La risoluzione dell’Unesco contro Israele, dice Renzi, “è allucinante”! Ma pochi giorni prima l’Italia, chiamata a votare su quella risoluzione, si era pilatescamente lavate le mani, astenendosi. Si vara una norma (che Bersani ha ironicamente bollato come “salva Corona”) che condona i capitali nascosti all’estero, ma anche quelli nascosti in Italia nelle cassette di sicurezza o nei “controsoffitti”. Apriti cielo! Contestazioni e proteste da ogni parte, e Renzi onestamente confessa: “Ho deciso io, nessuno me lo ha imposto”. E oplà fa retromarcia e disinnesca la bomba.

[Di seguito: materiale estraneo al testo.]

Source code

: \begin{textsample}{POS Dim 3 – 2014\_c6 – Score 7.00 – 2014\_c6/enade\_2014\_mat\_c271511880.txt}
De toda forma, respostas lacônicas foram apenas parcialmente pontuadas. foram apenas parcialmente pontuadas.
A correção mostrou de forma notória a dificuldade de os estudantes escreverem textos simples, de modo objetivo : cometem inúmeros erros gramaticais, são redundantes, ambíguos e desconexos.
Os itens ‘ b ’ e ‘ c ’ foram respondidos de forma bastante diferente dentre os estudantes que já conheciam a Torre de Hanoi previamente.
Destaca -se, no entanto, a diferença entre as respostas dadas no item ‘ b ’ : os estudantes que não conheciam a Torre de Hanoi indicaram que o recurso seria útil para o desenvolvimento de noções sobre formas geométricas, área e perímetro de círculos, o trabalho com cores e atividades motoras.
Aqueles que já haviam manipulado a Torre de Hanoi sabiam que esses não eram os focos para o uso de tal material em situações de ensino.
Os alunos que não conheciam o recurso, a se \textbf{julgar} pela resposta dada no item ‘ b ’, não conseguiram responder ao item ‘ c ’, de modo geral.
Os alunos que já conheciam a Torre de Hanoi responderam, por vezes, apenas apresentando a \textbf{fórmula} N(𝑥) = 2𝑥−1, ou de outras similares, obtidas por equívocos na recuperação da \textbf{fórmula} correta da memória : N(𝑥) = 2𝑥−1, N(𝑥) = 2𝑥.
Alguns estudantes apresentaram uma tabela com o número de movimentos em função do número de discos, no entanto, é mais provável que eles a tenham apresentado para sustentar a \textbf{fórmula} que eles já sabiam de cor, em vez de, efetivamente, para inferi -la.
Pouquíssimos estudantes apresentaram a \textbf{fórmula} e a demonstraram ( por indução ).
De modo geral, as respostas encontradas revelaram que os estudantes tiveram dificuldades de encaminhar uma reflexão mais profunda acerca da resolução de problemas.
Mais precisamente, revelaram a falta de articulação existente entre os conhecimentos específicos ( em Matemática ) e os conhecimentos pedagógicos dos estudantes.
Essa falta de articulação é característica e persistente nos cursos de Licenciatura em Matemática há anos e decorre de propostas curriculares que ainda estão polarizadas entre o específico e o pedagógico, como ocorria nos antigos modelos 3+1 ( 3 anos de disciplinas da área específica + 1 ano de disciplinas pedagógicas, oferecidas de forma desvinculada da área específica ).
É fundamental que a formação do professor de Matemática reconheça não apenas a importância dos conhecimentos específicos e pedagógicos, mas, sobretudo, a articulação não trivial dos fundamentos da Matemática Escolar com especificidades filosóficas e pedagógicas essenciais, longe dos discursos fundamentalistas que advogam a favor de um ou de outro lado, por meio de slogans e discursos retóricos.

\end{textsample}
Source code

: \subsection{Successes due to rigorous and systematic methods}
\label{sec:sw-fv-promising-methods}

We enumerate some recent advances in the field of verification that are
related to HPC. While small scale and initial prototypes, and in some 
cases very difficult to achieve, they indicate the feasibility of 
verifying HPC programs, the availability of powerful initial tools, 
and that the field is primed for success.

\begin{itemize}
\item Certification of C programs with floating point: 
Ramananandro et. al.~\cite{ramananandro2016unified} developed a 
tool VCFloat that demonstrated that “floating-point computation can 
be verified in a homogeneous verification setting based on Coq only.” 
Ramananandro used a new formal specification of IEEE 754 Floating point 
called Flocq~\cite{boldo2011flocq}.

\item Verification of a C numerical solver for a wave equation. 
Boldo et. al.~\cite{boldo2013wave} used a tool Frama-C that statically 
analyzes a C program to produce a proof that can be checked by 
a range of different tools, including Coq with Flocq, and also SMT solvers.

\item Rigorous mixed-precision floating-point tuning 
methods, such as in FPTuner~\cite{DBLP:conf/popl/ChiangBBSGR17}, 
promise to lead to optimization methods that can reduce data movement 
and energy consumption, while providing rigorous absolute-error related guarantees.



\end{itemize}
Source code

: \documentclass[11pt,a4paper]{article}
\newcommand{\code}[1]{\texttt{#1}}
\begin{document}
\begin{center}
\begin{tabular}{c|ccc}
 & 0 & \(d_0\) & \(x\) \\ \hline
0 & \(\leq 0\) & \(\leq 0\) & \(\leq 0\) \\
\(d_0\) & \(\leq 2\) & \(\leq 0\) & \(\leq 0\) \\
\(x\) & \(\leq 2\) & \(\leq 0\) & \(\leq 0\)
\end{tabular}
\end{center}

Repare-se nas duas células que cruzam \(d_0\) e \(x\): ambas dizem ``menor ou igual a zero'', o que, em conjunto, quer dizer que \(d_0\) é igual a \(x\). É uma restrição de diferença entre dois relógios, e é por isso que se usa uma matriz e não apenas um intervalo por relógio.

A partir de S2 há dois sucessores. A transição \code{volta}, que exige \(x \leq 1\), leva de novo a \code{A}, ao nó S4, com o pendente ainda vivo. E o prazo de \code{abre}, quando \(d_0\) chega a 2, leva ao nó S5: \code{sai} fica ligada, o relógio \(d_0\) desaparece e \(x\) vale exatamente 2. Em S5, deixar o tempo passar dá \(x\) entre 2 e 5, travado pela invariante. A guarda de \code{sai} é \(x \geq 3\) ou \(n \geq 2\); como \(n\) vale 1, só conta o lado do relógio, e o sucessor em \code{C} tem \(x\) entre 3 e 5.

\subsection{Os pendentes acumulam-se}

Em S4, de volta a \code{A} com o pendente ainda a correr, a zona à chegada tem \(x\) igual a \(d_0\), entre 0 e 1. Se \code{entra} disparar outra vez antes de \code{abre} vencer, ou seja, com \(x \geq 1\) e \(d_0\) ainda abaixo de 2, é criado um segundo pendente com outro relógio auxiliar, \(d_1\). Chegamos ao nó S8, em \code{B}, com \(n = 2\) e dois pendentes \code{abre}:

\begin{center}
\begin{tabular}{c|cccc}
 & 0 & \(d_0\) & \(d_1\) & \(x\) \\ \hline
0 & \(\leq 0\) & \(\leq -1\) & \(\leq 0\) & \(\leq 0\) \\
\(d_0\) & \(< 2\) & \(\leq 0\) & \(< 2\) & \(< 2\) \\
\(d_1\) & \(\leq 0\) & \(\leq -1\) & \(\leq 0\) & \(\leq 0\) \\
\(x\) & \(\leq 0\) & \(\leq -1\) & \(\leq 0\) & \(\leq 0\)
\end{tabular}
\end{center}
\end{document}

Quello che più mi sconforta è la mancanza di concertazione all’interno del suo partito, e di confronto con le opposizioni. La legge elettorale è soggetta da mesi a feroci critiche. Dopo averla difesa a oltranza, all’ultimo minuto e speriamo non fuori tempo massimo, il capo del governo decide che è possibile modificarla. I nuovi senatori – urlano da tempo le opposizioni interne ed esterne – sono dei “non eletti”, dei nominati. E allora, ancora all’ultimo minuto, salta fuori la possibilità di farli eleggere dal popolo in un apposito listino nelle elezioni regionali. Un misto di improvvisazione e di imprevidenza. Eppure nel campo della sinistra ci sono fior di costituzionalisti con cui il capo del governo avrebbe potuto confrontarsi e ai quali, da statista, chiedere consigli.
Una sola nota di consolazione: non siamo soli. Pastrocchi simili li ritroviamo in tutte le democrazie occidentali: in Gran Bretagna (Brexit), in Francia, in Germania e finanche negli Stati Uniti.
Purtroppo mal comune non fa mezzo gaudio.